THE Oxfordshire flying club behind plans to create a new squadron of Spitfires has said it has been inundated with offers of help.

Last week, the Oxford Mail reported how Enstone Flying Club and the Spitfire Club plans to build 12 replicas of the legendary fighter planes by the end of the year to form a new City of Oxford Squadron.

And already, 650 people have registered their interest to help with the unique project.

The 90 per cent scale planes, built from kits imported from the USA, will each take 2,000 hours to construct. They won’t have Rolls Royce Merlin engines but V6 ones built by General Motors.

Shareholders are needed to fund the construction, each paying between £11,000 and £17,000 for a part share in a plane, while the club needs volunteers to help build them.

Club owner Paul Fowler said the public response had been “incredible”.

He said: “It has been brilliant. We have had fantastic letters, emails and people leaving messages.

“There have been lots of people offering help.

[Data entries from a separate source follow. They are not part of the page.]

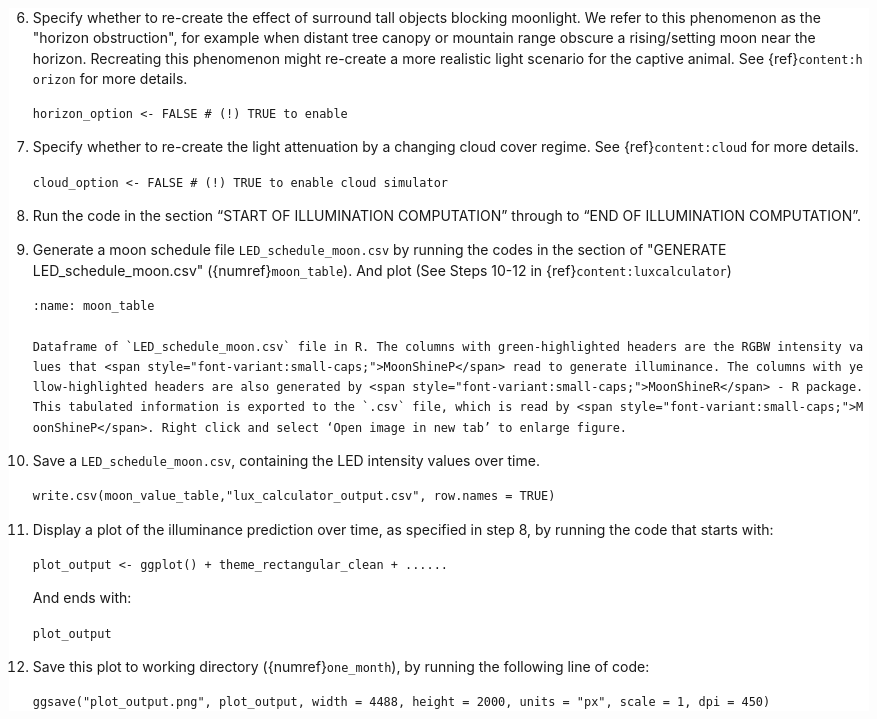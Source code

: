 6. Specify whether to re-create the effect of surround tall objects blocking moonlight. We refer to this phenomenon as the "horizon obstruction", for example when distant tree canopy or mountain range obscure a rising/setting moon near the horizon. Recreating this phenomenon might re-create a more realistic light scenario for the captive animal. See {ref}`content:horizon` for more details.
   
   ```
   horizon_option <- FALSE # (!) TRUE to enable
   ```
   
7. Specify whether to re-create the light attenuation by a changing cloud cover regime. See {ref}`content:cloud` for more details.

   ```
   cloud_option <- FALSE # (!) TRUE to enable cloud simulator
   ```
8. Run the code in the section “START OF ILLUMINATION COMPUTATION” through to “END OF ILLUMINATION COMPUTATION”. 
9. Generate a moon schedule file `LED_schedule_moon.csv` by running the codes in the section of "GENERATE LED_schedule_moon.csv" ({numref}`moon_table`). And plot (See Steps 10-12 in {ref}`content:luxcalculator`)

    ```{figure} /images/moon_table.jpg
    :name: moon_table

    Dataframe of `LED_schedule_moon.csv` file in R. The columns with green-highlighted headers are the RGBW intensity values that <span style="font-variant:small-caps;">MoonShineP</span> read to generate illuminance. The columns with yellow-highlighted headers are also generated by <span style="font-variant:small-caps;">MoonShineR</span> - R package. This tabulated information is exported to the `.csv` file, which is read by <span style="font-variant:small-caps;">MoonShineP</span>. Right click and select ‘Open image in new tab’ to enlarge figure.
    ```
10. Save a `LED_schedule_moon.csv`, containing the LED intensity values over time.

    ```
    write.csv(moon_value_table,"lux_calculator_output.csv", row.names = TRUE)
    ```

    
11. Display a plot of the illuminance prediction over time, as specified in step 8, by running the code that starts with:
    ```
    plot_output <- ggplot() + theme_rectangular_clean + ......
    ```
    And ends with:
    ```
    plot_output
    ```

12. Save this plot to working directory ({numref}`one_month`), by running the following line of code: 
    
    ```
    ggsave("plot_output.png", plot_output, width = 4488, height = 2000, units = "px", scale = 1, dpi = 450)
    ```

“People were still operating Spitfires up to the 1970s, not on the front line, but towing targets and that sort of thing.

“There are people out there with experience of working with them and flying them.”

He added: “One old chap left a phone message saying: “‘I’m 75-years-old and if you can collect me from Oxford station and put me up for a week, I will work on the Spitfires for it. I want to do something before I go to the skies myself’.”

Each plane costs £200,000 to build, funded by between 12 and 20 shareholders formed in a syndicate.

One plane is already fully funded, the second has got three-quarters of the backing it needs, and a third had half of the necessary support. The squadron will need £2.4m of backing to complete.

Volunteers and backers have come forwards from USA, Canada, Japan, Australia, New Zealand, South Africa, France, and the Spitfire’s wartime nemesis Germany.

Mr Fowler added: “With six people working on a plane at any one time, it could be finished fairly quickly.

“The plan has always been to have all 12 completed by the end of 2012.

It is an ambitious target, but it is possible.

“This has never been done anywhere in the world. People have talked about doing it before, but now I have been elevated from a ‘nut’ to an ‘eccentric’.”

He said the Spitfire remained an iconic national symbol.

“Everyone knows it did not win the Battle of Britain on its own, but it looked the part and people saw them. It is a symbol of hope and defiance.

“If you want to stop a crowd dead, you fly a Spitfire past.”